Friday 20 July 2012

Rise in borrowing deals blow to Osborne


There are fewer corners to hide for Mr Osborne.  The eternal EU excuse is being crushed under the massive weight of evidence that he has no solution.  His government is preserving the wealth of the very rich and selling it as an austerity strategy.  Cut spending, privatise what's left of the government and hope for the confused consumers to add on debt and spend a tiny bit more.  The result is we boost our profits, they see a "stabilisation" in unemployment, deficit and GDP so we can claim our plan A is working.  If it weren't for this Eurozone!  So let's leave the EU altogether, and be left to our devices.

When comparing to Switzerland for "independence" from the EU there is always a risk of actually demonstrating one's own incompetence and exposing one to arguments for policy change, rather than successfully demonstrating EU's ills (or the curse of immigration for that matter).

Trading Economics gives us the following picture:

Government budget: CH has been in surplus since 2007 (had a deficit of 0.6% in 2006).  UK has only had 3 years in surplus (2000-02) since 1995.

Debt to GDP: in 2005-2012 CH went from 72 to 55%, UK from 40 to 86%

GDP per cap: CH $37k, UK $27k (the average Swiss produces 37% more wealth than the average Brit)

Exports: some $16bn / month, UK $38bn / month, on a per cap basis more than 3 times more than Britain.  
The dreadful European Union is by far its largest trading partner accounting for about 62% of exports and 79% of imports for CH, considerably more trade-dependent on the EU than Britain.

Unemployment: in 2005-2012 in CH it hovered between 2.5 and 4% (below 3% in recent past), and it climbed from 5% to over 8% in Britain

Finally, the national output went from $370bn to $635bn in CH and from $2.2trn to $2.4trn in UK. 

By the way, Switzerland is among the countries in Europe with the highest percentage quota of foreigners in comparison with its permanent population: 21.9 per cent of the overall population are foreigners (IOM).  The figure is half that in the UK.

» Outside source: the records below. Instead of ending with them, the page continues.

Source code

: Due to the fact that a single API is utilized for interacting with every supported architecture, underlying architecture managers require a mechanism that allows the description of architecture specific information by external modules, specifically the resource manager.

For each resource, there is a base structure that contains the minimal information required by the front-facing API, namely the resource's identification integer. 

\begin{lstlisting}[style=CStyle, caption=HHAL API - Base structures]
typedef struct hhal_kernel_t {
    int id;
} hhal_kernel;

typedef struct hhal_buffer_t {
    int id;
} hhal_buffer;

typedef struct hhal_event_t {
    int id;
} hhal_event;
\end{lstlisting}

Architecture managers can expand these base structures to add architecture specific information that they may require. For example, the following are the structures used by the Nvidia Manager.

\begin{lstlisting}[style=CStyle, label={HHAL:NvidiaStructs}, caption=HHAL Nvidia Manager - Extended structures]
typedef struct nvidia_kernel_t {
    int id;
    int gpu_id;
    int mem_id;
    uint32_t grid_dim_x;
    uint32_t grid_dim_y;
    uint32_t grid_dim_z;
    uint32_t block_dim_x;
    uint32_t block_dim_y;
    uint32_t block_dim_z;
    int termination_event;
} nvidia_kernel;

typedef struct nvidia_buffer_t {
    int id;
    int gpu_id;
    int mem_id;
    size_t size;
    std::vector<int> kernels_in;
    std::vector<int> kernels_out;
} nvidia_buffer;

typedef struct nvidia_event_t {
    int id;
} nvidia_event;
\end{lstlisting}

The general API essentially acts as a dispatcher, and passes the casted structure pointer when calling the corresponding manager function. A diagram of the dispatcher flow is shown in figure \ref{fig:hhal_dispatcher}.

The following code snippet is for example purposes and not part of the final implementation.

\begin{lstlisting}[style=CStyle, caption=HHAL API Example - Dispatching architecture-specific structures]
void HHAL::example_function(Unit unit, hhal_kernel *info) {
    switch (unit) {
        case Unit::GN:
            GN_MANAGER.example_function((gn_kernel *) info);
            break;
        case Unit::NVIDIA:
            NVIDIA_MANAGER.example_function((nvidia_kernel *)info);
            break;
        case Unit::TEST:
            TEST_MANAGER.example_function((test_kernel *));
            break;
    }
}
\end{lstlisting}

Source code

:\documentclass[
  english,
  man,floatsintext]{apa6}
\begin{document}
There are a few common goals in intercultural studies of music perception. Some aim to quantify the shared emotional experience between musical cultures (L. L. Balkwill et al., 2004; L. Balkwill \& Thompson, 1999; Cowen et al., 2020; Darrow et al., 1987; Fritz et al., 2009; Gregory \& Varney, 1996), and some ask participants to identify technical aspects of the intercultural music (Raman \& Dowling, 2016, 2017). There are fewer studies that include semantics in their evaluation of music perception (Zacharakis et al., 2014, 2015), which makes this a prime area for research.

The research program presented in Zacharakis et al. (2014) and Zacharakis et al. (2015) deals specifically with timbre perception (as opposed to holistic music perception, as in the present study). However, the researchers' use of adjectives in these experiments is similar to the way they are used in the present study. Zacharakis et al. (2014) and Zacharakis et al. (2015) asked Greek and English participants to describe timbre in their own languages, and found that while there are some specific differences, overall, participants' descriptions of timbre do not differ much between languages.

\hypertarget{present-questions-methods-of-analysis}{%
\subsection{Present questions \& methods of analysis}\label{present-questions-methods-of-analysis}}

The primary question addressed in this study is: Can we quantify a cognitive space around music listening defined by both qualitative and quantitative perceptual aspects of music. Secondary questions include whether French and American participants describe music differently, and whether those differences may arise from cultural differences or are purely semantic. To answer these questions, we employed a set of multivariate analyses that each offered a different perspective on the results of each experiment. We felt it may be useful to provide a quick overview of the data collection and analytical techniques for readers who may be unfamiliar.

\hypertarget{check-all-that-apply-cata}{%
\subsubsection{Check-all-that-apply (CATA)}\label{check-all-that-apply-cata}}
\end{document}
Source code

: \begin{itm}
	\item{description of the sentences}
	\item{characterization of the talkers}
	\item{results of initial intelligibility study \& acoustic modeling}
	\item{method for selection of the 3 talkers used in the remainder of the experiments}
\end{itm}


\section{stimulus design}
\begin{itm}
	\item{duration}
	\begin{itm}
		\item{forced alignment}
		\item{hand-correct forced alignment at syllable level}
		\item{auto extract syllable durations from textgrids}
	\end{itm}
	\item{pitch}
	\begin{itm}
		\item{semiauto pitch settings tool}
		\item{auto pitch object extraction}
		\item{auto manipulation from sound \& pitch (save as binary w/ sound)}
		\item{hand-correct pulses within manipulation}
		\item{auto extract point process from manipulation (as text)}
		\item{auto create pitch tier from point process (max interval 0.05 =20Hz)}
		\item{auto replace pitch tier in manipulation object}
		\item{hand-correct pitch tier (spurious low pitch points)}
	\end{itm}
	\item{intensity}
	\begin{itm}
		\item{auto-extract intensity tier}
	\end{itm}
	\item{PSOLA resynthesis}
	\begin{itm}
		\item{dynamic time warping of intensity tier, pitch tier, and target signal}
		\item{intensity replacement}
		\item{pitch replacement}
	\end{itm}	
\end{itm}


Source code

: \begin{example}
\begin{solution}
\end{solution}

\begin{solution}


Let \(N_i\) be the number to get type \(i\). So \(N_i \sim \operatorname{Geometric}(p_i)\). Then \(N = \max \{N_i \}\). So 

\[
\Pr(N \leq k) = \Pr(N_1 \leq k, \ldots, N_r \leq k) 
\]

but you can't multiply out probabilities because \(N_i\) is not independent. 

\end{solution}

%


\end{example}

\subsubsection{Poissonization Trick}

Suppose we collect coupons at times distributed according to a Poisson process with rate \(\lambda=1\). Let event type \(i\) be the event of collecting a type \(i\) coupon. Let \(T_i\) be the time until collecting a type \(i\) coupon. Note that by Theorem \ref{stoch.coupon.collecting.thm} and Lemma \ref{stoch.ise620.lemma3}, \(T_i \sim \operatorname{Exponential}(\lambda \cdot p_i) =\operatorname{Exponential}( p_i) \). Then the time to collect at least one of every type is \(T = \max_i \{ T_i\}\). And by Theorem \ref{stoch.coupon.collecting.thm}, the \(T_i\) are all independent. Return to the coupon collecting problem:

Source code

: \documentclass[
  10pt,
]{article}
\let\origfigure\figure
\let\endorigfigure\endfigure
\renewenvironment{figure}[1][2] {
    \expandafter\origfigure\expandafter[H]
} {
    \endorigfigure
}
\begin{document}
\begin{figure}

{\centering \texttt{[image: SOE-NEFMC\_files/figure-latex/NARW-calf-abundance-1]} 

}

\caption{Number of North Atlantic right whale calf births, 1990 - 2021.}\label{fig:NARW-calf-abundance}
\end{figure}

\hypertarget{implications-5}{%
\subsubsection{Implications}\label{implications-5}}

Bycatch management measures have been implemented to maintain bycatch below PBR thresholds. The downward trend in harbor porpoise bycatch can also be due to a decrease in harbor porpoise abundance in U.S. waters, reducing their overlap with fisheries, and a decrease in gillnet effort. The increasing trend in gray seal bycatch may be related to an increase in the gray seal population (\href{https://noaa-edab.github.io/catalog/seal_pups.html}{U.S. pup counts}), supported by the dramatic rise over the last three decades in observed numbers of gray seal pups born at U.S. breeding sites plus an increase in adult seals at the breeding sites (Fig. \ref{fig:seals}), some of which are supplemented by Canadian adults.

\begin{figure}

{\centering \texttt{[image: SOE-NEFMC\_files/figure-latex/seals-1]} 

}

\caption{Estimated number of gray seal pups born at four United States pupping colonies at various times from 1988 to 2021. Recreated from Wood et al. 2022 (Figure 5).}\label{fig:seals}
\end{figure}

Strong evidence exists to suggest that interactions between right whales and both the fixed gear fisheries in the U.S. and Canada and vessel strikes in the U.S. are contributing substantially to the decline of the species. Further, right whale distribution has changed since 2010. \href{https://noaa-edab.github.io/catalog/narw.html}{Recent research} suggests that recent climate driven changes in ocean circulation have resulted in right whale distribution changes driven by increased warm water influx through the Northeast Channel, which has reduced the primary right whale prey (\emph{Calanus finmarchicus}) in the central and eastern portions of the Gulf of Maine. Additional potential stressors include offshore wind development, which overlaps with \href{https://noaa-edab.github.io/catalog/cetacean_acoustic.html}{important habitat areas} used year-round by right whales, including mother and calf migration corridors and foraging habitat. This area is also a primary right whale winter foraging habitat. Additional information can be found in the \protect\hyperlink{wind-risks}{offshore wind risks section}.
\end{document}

How about the government sticking its nose in the way of free enterprise?
Heritage website: CH - Taxation is more burdensome at the cantonal levels than at the federal level. The top federal income tax rate is 11.5 percent, with the combined tax rate as high as 41.5 percent. The federal corporate tax rate is 8.5 percent, but the joint rate can be up to 24 percent. The overall tax burden amounts to 30.3 percent of total domestic income. Government spending is equivalent to 33.7 percent of GDP, with small budget surpluses still in place.  

For most indicators, including government spending, the UK was much closer to CH than the Eurosceptics would like to admit until 2004.  The situation went belly up for the UK after 2007 when the unprecedented taxpayer effort was imposed by the financial industry onto the rest of us, to rescue the banks under the threat of economic collapse and social Armageddon.

I would draw two conclusions: 1) UK's fate is not due to the EU, but to its City and 2) a new economic model is needed in Britain.  The question is who is going to deliver it?